From: Mel Gorman <mgorman@techsingularity.net>
To: Dave Hansen <dave.hansen@intel.com>
Cc: Andrew Morton <akpm@linux-foundation.org>,
Hillf Danton <hdanton@sina.com>,
Dave Hansen <dave.hansen@linux.intel.com>,
Vlastimil Babka <vbabka@suse.cz>,
Michal Hocko <mhocko@kernel.org>,
LKML <linux-kernel@vger.kernel.org>,
Linux-MM <linux-mm@kvack.org>, "Tang, Feng" <feng.tang@intel.com>
Subject: Re: [PATCH 0/6 v2] Calculate pcp->high based on zone sizes and active CPUs
Date: Fri, 28 May 2021 09:55:45 +0100 [thread overview]
Message-ID: <20210528085545.GJ30378@techsingularity.net> (raw)

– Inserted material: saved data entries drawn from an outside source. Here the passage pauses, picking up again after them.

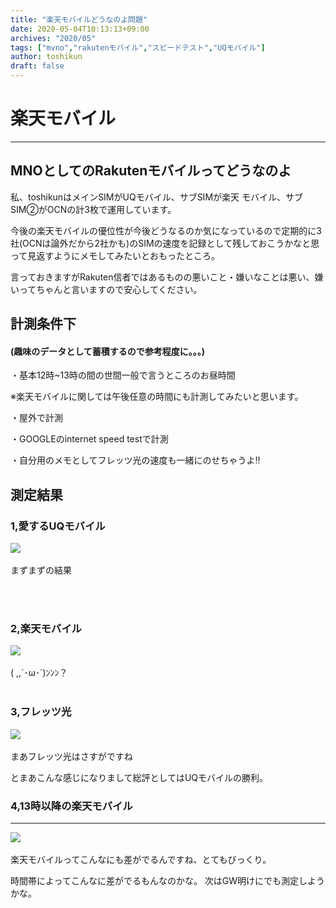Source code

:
 ```yaml
---
title: "楽天モバイルどうなのよ問題"
date: 2020-05-04T10:13:13+09:00
archives: "2020/05"
tags: ["mvno","rakutenモバイル","スピードテスト","UQモバイル"]
author: toshikun
draft: false
---
```


# 楽天モバイル
***
## MNOとしてのRakutenモバイルってどうなのよ

私、toshikunはメインSIMがUQモバイル、サブSIMが楽天
モバイル、サブSIM②がOCNの計3枚で運用しています。

今後の楽天モバイルの優位性が今後どうなるのか気になっているので定期的に3社(OCNは論外だから2社かも)のSIMの速度を記録として残しておこうかなと思って見返すようにメモしてみたいとおもったところ。

言っておきますがRakuten信者ではあるものの悪いこと・嫌いなことは悪い、嫌いってちゃんと言いますので安心してください。


## 計測条件下
#### (趣味のデータとして蓄積するので参考程度に。。。)
・基本12時~13時の間の世間一般で言うところのお昼時間

※楽天モバイルに関しては午後任意の時間にも計測してみたいと思います。

・屋外で計測

・GOOGLEのinternet speed testで計測

・自分用のメモとしてフレッツ光の速度も一緒にのせちゃうよ‼

## 測定結果
### 1,愛するUQモバイル
<img src='https://lh3.googleusercontent.com/x54NqlKCAvPGkcM1PelOCthsr2PRpyy5Av7D_Tme84C19zP1t5DS5cr4XFSl40u2-ESvr1FM6wEEto3vWMCwT5ZeqWuJatAGFaRiQOtcCM2sss98YnAQ3c1lVgx3pDlYycTsMyqIUw=w400' /></a>
<br><br>まずまずの結果</a>

<br><br>
### 2,楽天モバイル
<img src='https://lh3.googleusercontent.com/LmDrSfX6gzu5CdAlUNC06EEMAciXQQE7we_aAVqa_kyLu06k_y-PB1JZwFcLGPNHtNWxCPosliZKEKGsZIzUeVVH-7_-pC4qJooL1SOuLC_ftoTvHuh8AdaBc6lGkcRRl7cTyWgk=w400' /></a>
<br><br>( ,,`･ω･´)ﾝﾝﾝ？</a>
<br><br>

### 3,フレッツ光
<img src='https://lh3.googleusercontent.com/tebDnltGxlF-ph221Sli_EPVgVFPW4h3pD7Sj15CLRV_DB9wY7vPtk3iA5Hkc00lOxsbCtT9puards0CT8oeHb2SXFHBWjwgv0xnSxt97uSbamd2RXLOdsjDaZqWdMomnSsII8OG=w400' /></a>
<br><br>まあフレッツ光はさすがですね</a>

とまあこんな感じになりまして総評としてはUQモバイルの勝利。

### 4,13時以降の楽天モバイル
***
<img src='https://lh3.googleusercontent.com/l3Nc6t3TZ_k2iMHuBkfhAujy-bkuVVEnSWqqm9TahFQXbvTC5gYKhXacxcpRuLHqe93h2AuYYyoJPgJLwNseeV5Ywn0B1O-q_KSyWRbEk6Eg4Pif7UhxkR-FczMqsMw6gpFFxkZx=w400' /></a>
<br><br>楽天モバイルってこんなにも差がでるんですね、とてもびっくり。</a>

時間帯によってこんなに差がでるもんなのかな。
次はGW明けにでも測定しようかな。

In-Reply-To: <7177f59b-dc05-daff-7dc6-5815b539a790@intel.com>
On Thu, May 27, 2021 at 12:36:21PM -0700, Dave Hansen wrote:
> Hi Mel,
>
> Feng Tang tossed these on a "Cascade Lake" system with 96 threads and
> ~512G of persistent memory and 128G of DRAM. The PMEM is in "volatile
> use" mode and being managed via the buddy just like the normal RAM.
>
> The PMEM zones are big ones:
>
> present 65011712 = 248 G
> high 134595 = 525 M
>
> The PMEM nodes, of course, don't have any CPUs in them.
>
> With your series, the pcp->high value per-cpu is 69584 pages or about
> 270MB per CPU. Scaled up by the 96 CPU threads, that's ~26GB of
> worst-case memory in the pcps per zone, or roughly 10% of the size of
> the zone.
>
> I did see quite a few pcp->counts above 60,000, so it's definitely
> possible in practice to see the pcps filled up. This was not observed
> to cause any actual problems in practice. But, it's still a bit worrisome.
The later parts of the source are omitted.